START DATA FOR REVIEW
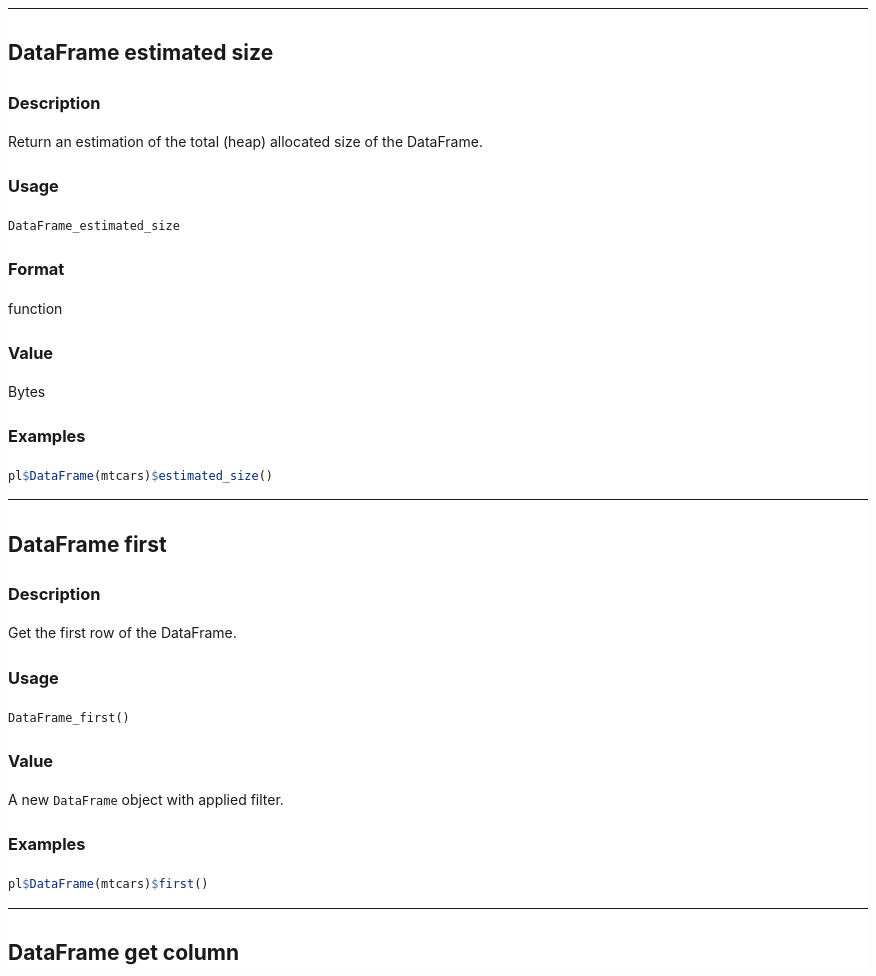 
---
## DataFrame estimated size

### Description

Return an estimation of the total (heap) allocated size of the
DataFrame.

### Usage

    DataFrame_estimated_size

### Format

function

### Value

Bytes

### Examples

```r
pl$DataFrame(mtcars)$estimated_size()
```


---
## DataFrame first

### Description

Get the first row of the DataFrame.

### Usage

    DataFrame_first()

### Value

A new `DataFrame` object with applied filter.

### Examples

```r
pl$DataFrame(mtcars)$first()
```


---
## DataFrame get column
END DATA FOR REVIEW
START DATA FOR REVIEW
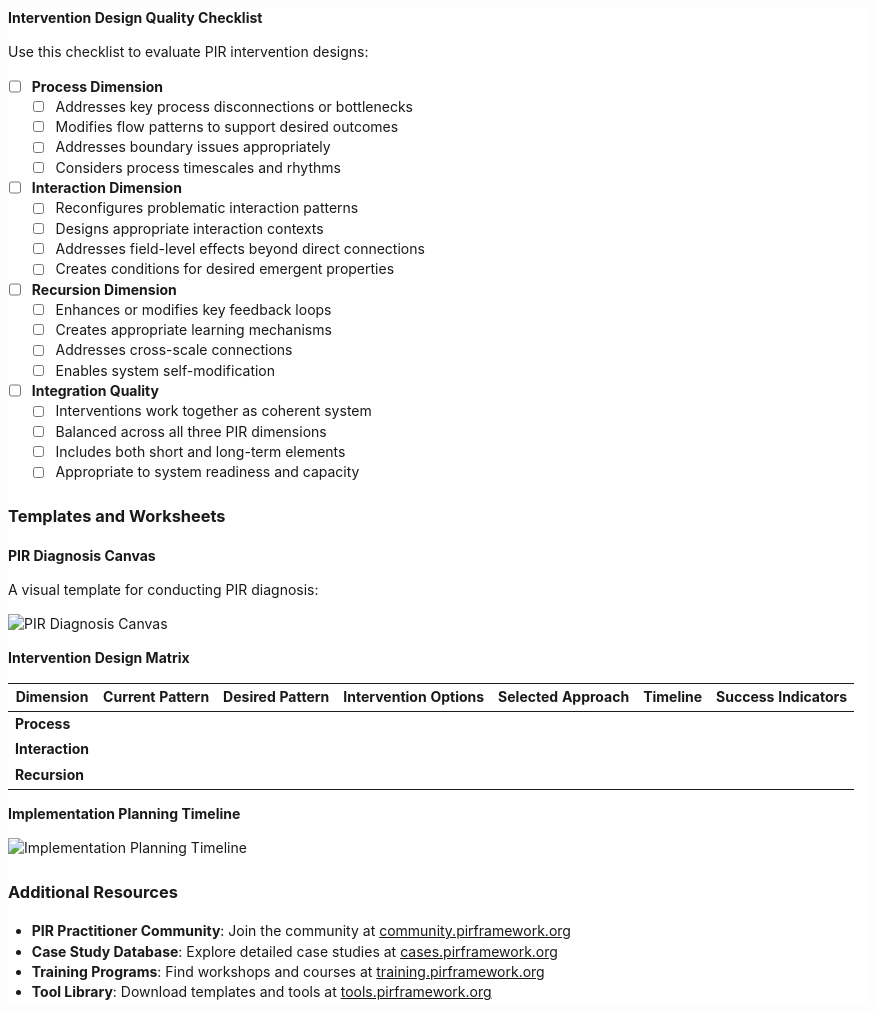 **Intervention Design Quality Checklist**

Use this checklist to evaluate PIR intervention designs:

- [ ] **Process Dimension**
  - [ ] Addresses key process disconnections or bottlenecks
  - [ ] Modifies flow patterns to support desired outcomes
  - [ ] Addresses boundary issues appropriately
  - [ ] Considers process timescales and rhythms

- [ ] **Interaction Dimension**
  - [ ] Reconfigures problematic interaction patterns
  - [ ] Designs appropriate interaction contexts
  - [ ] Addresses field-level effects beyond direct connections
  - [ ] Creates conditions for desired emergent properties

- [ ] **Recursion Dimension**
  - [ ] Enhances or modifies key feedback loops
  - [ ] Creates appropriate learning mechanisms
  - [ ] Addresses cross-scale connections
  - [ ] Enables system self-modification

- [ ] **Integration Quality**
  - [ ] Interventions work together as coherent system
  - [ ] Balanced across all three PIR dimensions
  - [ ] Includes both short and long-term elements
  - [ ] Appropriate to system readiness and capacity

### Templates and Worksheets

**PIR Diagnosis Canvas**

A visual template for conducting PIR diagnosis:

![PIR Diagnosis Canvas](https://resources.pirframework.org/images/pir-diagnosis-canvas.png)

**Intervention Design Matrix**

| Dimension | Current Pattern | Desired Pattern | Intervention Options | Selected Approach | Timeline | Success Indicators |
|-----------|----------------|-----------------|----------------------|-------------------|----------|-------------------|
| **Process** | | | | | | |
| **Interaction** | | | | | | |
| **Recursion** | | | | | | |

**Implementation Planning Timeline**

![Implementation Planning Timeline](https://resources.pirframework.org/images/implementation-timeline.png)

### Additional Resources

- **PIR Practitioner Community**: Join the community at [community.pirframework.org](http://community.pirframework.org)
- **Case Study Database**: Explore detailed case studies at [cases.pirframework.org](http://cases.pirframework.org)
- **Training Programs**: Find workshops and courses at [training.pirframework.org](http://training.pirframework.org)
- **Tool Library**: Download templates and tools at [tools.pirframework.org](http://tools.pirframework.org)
END DATA FOR REVIEW
START DATA FOR REVIEW
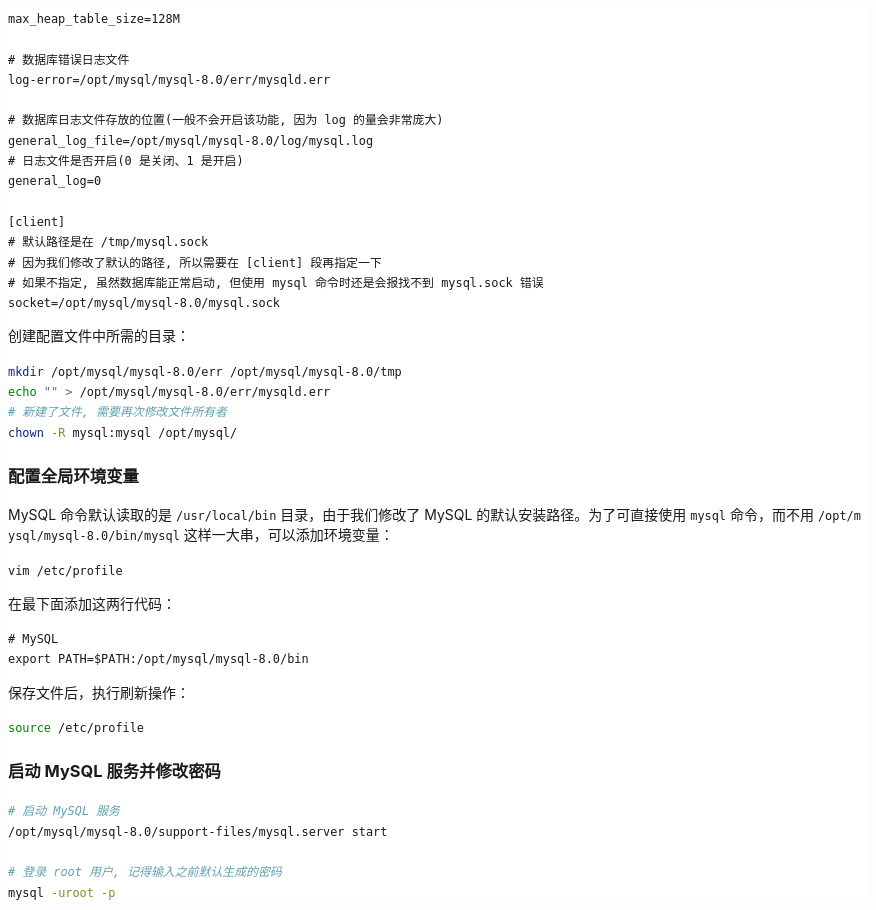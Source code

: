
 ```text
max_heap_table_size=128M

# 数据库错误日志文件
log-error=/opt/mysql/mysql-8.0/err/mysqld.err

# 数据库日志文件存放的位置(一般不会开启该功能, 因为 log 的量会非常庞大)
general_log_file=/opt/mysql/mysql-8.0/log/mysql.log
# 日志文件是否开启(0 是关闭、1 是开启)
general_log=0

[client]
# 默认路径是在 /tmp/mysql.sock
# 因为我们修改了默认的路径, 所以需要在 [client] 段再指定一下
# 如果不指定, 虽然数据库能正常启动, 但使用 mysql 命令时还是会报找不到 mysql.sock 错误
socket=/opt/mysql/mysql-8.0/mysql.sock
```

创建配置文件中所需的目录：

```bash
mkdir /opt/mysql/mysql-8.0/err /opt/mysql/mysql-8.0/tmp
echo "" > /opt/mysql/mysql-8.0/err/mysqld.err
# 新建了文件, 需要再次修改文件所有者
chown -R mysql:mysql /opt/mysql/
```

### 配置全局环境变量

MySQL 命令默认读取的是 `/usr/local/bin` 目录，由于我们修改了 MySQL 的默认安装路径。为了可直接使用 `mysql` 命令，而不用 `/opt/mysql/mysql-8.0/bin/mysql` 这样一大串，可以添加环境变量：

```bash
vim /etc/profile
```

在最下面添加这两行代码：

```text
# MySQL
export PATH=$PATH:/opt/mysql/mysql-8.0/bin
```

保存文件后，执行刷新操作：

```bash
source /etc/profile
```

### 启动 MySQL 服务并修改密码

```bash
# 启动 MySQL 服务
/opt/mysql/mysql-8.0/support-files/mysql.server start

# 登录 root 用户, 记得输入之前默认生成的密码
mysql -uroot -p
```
END DATA FOR REVIEW
From the data above, return every line from the line that has "- **PIR Practitioner" up to and including the line that has "- **Tool Library**: Download", exactly.

- [EXERCISE RESULT]:
- **PIR Practitioner Community**: Join the community at [community.pirframework.org](http://community.pirframework.org)
- **Case Study Database**: Explore detailed case studies at [cases.pirframework.org](http://cases.pirframework.org)
- **Training Programs**: Find workshops and courses at [training.pirframework.org](http://training.pirframework.org)
- **Tool Library**: Download templates and tools at [tools.pirframework.org](http://tools.pirframework.org)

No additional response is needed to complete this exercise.